▶ **ACTIVITY**: Could every line below be written out exactly as it appears?

▶ **SUPPLIED INFORMATION**:
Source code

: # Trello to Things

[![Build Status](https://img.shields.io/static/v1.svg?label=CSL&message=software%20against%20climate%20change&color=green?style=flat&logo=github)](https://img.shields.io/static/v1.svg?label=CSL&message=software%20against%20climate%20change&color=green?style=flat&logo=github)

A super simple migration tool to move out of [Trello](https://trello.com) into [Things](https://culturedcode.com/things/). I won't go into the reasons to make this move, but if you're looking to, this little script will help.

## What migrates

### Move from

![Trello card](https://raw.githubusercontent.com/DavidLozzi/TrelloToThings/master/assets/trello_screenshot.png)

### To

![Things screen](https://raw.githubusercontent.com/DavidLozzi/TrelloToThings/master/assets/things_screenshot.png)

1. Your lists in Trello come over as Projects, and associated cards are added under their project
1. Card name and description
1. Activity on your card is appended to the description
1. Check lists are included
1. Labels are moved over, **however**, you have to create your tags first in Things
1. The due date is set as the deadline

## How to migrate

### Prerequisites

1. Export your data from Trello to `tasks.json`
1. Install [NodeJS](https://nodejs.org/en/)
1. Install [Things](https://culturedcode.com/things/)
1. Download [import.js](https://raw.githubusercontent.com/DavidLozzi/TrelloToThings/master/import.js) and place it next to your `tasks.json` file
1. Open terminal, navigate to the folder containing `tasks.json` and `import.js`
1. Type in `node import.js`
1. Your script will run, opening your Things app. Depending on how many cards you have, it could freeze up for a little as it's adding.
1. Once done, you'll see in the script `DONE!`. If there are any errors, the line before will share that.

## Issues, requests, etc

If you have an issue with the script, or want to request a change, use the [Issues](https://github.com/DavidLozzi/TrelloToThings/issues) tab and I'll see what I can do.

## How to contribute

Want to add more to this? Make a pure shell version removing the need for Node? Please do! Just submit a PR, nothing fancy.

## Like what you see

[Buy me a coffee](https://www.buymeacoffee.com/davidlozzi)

▶ **YOUR RESPONSE**:
Source code

: # Trello to Things

[![Build Status](https://img.shields.io/static/v1.svg?label=CSL&message=software%20against%20climate%20change&color=green?style=flat&logo=github)](https://img.shields.io/static/v1.svg?label=CSL&message=software%20against%20climate%20change&color=green?style=flat&logo=github)

A super simple migration tool to move out of [Trello](https://trello.com) into [Things](https://culturedcode.com/things/). I won't go into the reasons to make this move, but if you're looking to, this little script will help.

## What migrates

### Move from

![Trello card](https://raw.githubusercontent.com/DavidLozzi/TrelloToThings/master/assets/trello_screenshot.png)

### To

![Things screen](https://raw.githubusercontent.com/DavidLozzi/TrelloToThings/master/assets/things_screenshot.png)

1. Your lists in Trello come over as Projects, and associated cards are added under their project
1. Card name and description
1. Activity on your card is appended to the description
1. Check lists are included
1. Labels are moved over, **however**, you have to create your tags first in Things
1. The due date is set as the deadline

## How to migrate

### Prerequisites

1. Export your data from Trello to `tasks.json`
1. Install [NodeJS](https://nodejs.org/en/)
1. Install [Things](https://culturedcode.com/things/)
1. Download [import.js](https://raw.githubusercontent.com/DavidLozzi/TrelloToThings/master/import.js) and place it next to your `tasks.json` file
1. Open terminal, navigate to the folder containing `tasks.json` and `import.js`
1. Type in `node import.js`
1. Your script will run, opening your Things app. Depending on how many cards you have, it could freeze up for a little as it's adding.
1. Once done, you'll see in the script `DONE!`. If there are any errors, the line before will share that.

## Issues, requests, etc

If you have an issue with the script, or want to request a change, use the [Issues](https://github.com/DavidLozzi/TrelloToThings/issues) tab and I'll see what I can do.

## How to contribute

Want to add more to this? Make a pure shell version removing the need for Node? Please do! Just submit a PR, nothing fancy.

## Like what you see

[Buy me a coffee](https://www.buymeacoffee.com/davidlozzi)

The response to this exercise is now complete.